■ PROBLEM STATEMENT ■
Of all the lines below, return only those starting with the line holding "to specify which" and going on through the line holding "The example below", exactly as written.

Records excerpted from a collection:
= Beginning of Section =
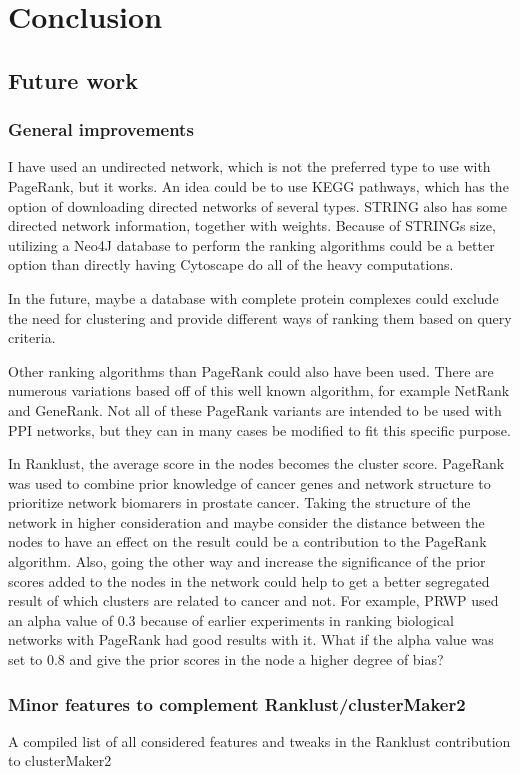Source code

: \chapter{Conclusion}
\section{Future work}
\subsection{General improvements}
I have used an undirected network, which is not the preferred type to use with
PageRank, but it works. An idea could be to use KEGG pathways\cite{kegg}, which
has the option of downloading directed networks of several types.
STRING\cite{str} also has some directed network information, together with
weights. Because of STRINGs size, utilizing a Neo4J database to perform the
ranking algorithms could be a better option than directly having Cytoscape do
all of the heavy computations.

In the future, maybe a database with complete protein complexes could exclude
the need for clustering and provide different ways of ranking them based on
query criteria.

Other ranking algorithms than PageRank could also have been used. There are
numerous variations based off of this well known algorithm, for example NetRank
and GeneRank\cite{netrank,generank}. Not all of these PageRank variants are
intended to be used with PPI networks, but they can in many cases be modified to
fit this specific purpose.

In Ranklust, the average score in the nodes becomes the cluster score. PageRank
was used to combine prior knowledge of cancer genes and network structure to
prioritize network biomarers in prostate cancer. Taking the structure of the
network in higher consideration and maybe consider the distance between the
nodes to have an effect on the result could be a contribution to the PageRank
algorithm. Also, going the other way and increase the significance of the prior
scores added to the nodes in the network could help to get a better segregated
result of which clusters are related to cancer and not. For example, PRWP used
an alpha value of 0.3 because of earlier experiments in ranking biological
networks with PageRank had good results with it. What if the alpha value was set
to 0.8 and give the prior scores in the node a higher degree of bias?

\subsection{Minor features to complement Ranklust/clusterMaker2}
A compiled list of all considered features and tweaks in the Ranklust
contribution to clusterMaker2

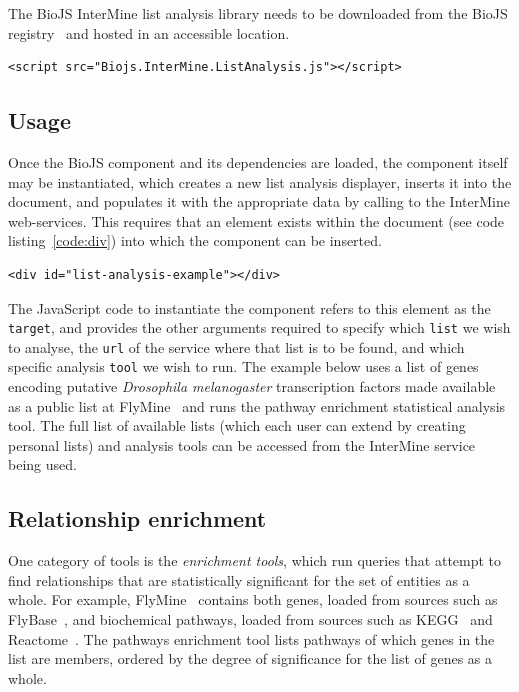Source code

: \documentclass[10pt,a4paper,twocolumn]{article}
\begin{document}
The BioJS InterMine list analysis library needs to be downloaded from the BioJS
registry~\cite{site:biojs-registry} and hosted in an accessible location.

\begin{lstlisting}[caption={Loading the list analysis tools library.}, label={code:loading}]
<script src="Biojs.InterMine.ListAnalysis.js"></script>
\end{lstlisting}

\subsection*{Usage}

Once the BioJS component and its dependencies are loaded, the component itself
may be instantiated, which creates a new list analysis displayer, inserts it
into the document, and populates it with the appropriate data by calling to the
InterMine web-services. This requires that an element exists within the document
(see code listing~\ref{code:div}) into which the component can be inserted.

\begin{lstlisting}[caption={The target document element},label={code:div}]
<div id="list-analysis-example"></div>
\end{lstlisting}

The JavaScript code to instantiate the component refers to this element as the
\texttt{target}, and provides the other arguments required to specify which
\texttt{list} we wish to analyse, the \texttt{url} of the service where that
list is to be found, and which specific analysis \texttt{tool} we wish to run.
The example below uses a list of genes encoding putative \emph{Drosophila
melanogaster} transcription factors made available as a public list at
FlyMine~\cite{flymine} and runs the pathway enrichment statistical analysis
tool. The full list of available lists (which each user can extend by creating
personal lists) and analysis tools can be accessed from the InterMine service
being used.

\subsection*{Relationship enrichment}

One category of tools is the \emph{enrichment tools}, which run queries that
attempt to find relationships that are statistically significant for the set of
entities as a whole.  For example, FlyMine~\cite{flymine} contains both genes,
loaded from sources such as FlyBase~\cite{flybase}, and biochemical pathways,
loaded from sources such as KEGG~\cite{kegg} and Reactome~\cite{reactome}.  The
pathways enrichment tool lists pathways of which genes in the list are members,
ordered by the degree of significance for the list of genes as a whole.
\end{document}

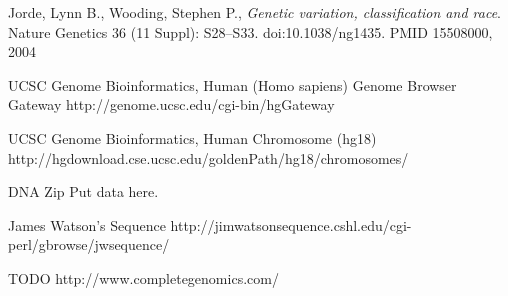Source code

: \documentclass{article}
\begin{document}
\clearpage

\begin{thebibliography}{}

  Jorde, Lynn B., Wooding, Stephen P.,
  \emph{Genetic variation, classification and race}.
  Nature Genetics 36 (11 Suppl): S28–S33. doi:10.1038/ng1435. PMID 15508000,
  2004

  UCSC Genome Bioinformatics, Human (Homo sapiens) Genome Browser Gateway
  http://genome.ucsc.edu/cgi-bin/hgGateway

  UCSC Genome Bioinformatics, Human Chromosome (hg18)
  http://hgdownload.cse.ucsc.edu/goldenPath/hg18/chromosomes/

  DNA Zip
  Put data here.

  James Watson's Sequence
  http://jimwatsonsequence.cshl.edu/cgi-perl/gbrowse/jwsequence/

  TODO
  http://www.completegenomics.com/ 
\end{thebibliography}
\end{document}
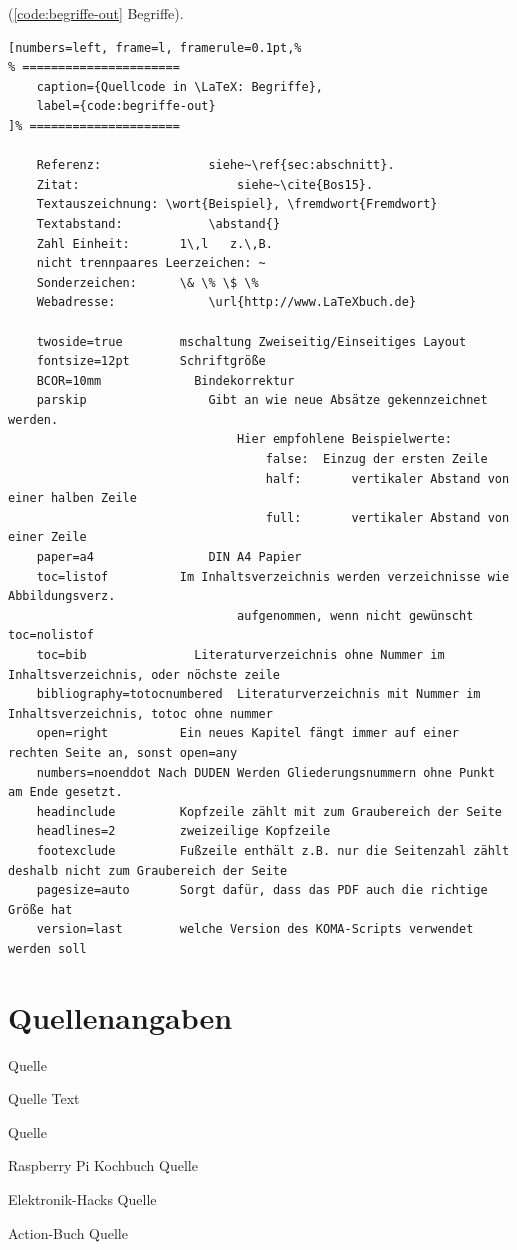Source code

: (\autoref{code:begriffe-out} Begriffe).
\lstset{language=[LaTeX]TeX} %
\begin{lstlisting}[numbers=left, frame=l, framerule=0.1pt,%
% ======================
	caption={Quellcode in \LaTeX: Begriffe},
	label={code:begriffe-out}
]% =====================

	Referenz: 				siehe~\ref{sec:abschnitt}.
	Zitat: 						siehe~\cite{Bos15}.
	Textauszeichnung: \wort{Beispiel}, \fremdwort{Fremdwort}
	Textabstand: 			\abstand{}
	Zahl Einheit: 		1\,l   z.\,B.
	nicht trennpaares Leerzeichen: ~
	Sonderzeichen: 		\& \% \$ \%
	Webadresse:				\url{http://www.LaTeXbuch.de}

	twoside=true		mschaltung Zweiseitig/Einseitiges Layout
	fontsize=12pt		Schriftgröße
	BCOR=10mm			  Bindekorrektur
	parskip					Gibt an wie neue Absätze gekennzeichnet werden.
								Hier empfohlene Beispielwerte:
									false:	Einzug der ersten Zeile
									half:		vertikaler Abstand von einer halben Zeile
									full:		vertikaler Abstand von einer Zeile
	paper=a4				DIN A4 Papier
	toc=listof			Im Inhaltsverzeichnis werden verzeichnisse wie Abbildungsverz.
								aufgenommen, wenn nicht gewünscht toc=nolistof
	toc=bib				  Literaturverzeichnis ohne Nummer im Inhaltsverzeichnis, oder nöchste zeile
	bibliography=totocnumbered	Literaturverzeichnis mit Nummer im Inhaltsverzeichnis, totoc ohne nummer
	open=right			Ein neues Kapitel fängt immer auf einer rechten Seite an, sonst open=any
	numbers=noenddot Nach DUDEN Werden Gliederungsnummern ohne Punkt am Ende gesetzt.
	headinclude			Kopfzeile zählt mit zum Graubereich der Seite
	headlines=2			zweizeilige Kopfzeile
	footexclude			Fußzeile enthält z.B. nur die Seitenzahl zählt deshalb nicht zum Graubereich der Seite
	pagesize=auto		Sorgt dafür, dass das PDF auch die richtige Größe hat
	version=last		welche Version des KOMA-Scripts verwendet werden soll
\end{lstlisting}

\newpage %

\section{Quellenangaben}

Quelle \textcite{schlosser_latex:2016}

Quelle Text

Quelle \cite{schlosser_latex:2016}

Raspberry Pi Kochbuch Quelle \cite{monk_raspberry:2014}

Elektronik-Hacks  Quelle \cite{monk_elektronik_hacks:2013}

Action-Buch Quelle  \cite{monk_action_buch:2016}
= End of Section =
■ EXERCISE SOLUTION ■
\texttt{target}, and provides the other arguments required to specify which
\texttt{list} we wish to analyse, the \texttt{url} of the service where that
list is to be found, and which specific analysis \texttt{tool} we wish to run.
The example below uses a list of genes encoding putative \emph{Drosophila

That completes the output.